:: WHAT YOU HAVE TO DO ::
Among the entries, find the lines with the string "exact" and report them.

== INFORMATION

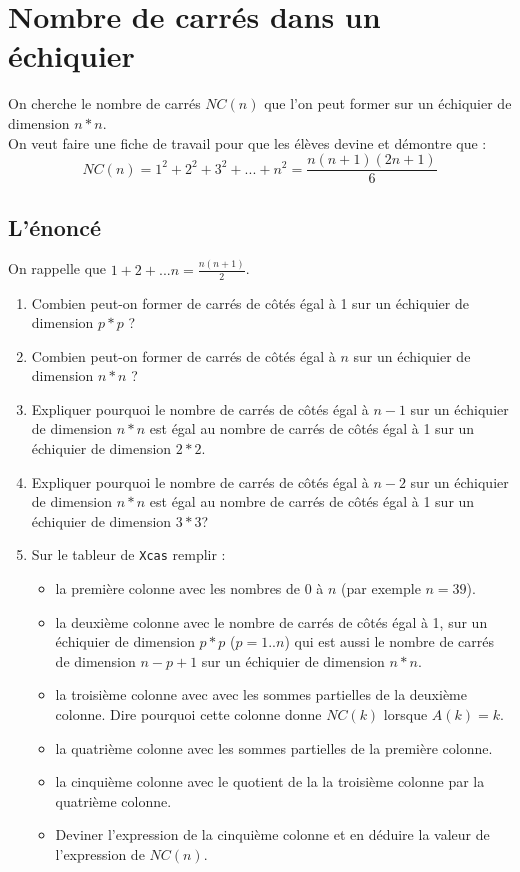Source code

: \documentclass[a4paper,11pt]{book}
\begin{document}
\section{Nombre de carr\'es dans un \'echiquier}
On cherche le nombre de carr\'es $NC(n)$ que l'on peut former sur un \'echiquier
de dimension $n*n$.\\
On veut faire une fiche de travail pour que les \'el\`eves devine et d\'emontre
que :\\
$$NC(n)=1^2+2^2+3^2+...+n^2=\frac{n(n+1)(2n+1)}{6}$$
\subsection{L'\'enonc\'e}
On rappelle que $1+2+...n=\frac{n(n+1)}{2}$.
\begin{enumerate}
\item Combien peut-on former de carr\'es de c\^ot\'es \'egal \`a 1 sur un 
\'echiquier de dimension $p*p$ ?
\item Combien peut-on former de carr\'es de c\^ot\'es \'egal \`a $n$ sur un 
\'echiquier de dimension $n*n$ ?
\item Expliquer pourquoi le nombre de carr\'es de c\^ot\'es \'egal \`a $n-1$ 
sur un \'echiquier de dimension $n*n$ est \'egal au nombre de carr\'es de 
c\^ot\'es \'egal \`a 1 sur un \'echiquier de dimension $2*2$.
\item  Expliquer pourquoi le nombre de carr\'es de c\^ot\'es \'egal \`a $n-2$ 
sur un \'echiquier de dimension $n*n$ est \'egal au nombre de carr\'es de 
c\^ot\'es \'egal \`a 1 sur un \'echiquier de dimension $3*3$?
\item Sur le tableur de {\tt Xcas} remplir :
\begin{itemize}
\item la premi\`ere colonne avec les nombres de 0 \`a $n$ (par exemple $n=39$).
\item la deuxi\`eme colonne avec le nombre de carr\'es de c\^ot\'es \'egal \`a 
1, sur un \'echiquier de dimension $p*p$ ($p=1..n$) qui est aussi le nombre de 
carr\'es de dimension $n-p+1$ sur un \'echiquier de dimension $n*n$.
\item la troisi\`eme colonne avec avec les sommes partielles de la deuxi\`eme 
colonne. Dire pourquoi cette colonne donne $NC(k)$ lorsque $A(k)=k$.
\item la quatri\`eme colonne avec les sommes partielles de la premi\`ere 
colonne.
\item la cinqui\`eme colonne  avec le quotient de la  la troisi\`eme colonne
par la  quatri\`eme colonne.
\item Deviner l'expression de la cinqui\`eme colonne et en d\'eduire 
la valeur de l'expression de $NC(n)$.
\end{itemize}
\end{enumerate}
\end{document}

====
== INFORMATION

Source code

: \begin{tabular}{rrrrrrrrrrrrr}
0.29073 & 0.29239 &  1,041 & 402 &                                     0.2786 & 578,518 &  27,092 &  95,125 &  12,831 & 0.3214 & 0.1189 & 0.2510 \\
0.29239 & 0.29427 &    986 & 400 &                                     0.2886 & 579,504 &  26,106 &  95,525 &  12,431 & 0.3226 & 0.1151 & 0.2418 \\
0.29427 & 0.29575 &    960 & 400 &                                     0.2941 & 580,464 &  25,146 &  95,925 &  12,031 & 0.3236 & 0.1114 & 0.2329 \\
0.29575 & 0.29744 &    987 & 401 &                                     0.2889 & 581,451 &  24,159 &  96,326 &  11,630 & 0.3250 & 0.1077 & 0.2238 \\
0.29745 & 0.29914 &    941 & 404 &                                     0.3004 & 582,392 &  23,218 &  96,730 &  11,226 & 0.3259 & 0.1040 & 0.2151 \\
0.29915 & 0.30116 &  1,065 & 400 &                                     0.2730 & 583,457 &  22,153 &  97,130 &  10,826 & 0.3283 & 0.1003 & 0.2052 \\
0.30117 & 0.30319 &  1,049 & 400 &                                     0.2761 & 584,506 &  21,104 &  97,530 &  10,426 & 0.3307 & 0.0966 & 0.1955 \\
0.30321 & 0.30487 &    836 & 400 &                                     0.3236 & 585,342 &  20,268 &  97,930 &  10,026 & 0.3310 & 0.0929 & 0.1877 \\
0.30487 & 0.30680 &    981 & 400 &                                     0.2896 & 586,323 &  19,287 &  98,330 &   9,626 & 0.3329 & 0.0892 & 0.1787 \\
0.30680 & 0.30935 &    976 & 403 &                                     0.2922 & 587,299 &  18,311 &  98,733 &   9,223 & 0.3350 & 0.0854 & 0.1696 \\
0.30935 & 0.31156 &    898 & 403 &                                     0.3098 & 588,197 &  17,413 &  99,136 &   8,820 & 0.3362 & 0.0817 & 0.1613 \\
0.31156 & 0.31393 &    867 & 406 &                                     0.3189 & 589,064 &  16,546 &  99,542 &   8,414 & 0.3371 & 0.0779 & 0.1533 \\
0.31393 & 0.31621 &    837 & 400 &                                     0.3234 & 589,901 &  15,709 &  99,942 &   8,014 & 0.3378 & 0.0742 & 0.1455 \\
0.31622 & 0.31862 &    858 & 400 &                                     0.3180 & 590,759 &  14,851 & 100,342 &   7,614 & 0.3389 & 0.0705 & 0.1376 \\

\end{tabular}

====
== INFORMATION

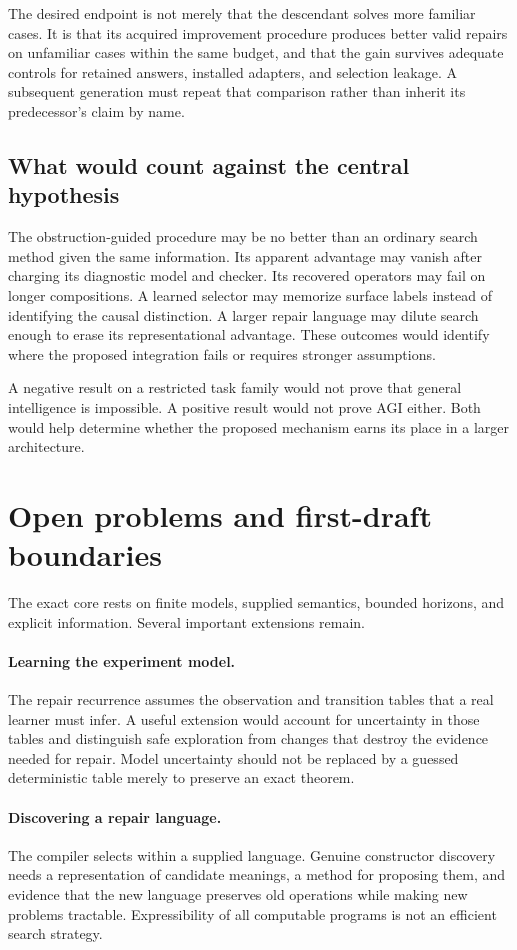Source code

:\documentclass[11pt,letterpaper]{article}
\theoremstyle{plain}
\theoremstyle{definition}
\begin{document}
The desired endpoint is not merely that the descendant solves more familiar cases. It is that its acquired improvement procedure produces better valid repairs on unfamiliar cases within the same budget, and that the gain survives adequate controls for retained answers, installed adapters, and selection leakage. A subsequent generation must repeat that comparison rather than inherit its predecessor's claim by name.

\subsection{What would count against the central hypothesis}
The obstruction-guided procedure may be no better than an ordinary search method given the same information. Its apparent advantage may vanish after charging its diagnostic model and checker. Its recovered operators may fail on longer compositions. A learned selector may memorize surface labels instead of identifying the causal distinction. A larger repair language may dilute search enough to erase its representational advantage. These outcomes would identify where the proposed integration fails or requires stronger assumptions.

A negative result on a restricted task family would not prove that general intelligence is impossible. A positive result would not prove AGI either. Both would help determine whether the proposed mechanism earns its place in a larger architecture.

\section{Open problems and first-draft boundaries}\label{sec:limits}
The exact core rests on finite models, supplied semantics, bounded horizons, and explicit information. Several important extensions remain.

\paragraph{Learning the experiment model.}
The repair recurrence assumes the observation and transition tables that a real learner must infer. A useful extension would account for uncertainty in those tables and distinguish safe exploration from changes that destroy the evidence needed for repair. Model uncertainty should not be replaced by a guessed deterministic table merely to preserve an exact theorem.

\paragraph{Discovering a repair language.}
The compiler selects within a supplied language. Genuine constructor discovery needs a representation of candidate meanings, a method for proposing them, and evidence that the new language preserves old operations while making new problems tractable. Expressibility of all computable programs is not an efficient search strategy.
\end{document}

====

:: EXERCISE RESULT ::
The exact core rests on finite models, supplied semantics, bounded horizons, and explicit information. Several important extensions remain.
The repair recurrence assumes the observation and transition tables that a real learner must infer. A useful extension would account for uncertainty in those tables and distinguish safe exploration from changes that destroy the evidence needed for repair. Model uncertainty should not be replaced by a guessed deterministic table merely to preserve an exact theorem.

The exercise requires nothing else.